The gallery houses a few displays as well as the Greene textile collection. One of the larger exhibits in the gallery is an 1870’s carriage designed for pleasure parties. Not the time period I’m usually interested in but it was impressive none the less.
During this first session we were broken up into groups; one group went through the gallery while another went through the costume vault to see what we wanted to see up close in the afternoon, then we switched. The storage is huge, with dresses, bonnets, hats, caps, undergarments, children’s clothing. Since we had limited time I had to concentrate on just what I really wanted and that was the 1860s dresses. The gallery had some wonderful displays; one gallery was all coverlets. Here are some photos from the gallery.
The last part of the morning was a discussion on calico balls. Susan Greene and Patricia Tice, curator of the gallery, happen to both be working on articles on the subject. They had a small display to coincide with their talks.
Mrs. Greene and Ms. Tice provided some great information on calico fabric and the calico balls. I’ll just hit the highlights here.

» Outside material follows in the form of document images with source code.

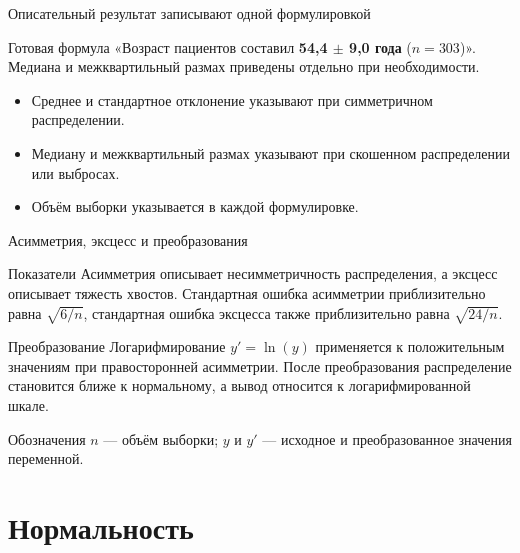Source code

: \documentclass[aspectratio=169]{beamer}
\begin{document}
\begin{frame}{Описательный результат записывают одной формулировкой}
  \begin{block}{Готовая формула}
    «Возраст пациентов составил \textbf{54,4 $\pm$ 9,0 года} ($n = 303$)». Медиана и межквартильный размах приведены отдельно при необходимости.
  \end{block}
  \begin{itemize}
    \item Среднее и стандартное отклонение указывают при симметричном распределении.
    \item Медиану и межквартильный размах указывают при скошенном распределении или выбросах.
    \item Объём выборки указывается в каждой формулировке.
  \end{itemize}
\end{frame}

\begin{frame}{Асимметрия, эксцесс и преобразования}
  \begin{block}{Показатели}\footnotesize
    Асимметрия описывает несимметричность распределения, а эксцесс описывает тяжесть хвостов. Стандартная ошибка асимметрии приблизительно равна $\sqrt{6/n}$, стандартная ошибка эксцесса также приблизительно равна $\sqrt{24/n}$.
  \end{block}
  \begin{block}{Преобразование}\footnotesize
    Логарифмирование $y'=\ln(y)$ применяется к положительным значениям при правосторонней асимметрии. После преобразования распределение становится ближе к нормальному, а вывод относится к логарифмированной шкале.
  \end{block}
  \begin{block}{Обозначения}\tiny
    $n$ — объём выборки; $y$ и $y'$ — исходное и преобразованное значения переменной.
  \end{block}
\end{frame}

\section{Нормальность}
\end{document}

- In Britain calico meant unbleached muslin; however, in the US calico was used to describe plain weave cotton fabrics printed with large, bold patterns.
- Calico was inferior to other fabrics. It was a low-end fabric and dresses made from it tended to be plain with little or no embellishment. It was meant for dresses that would be washed and, therefore, would not last long.
The Calico Ball
- Calico balls were fund raisers for various causes such as for the poor, widows, or soldiers’ families. The calico dresses were often donated to the poor or working class or the proceeds were donated to charity.
- Calico dresses for these occasions may be elaborately trimmed and trimming removed before being donated.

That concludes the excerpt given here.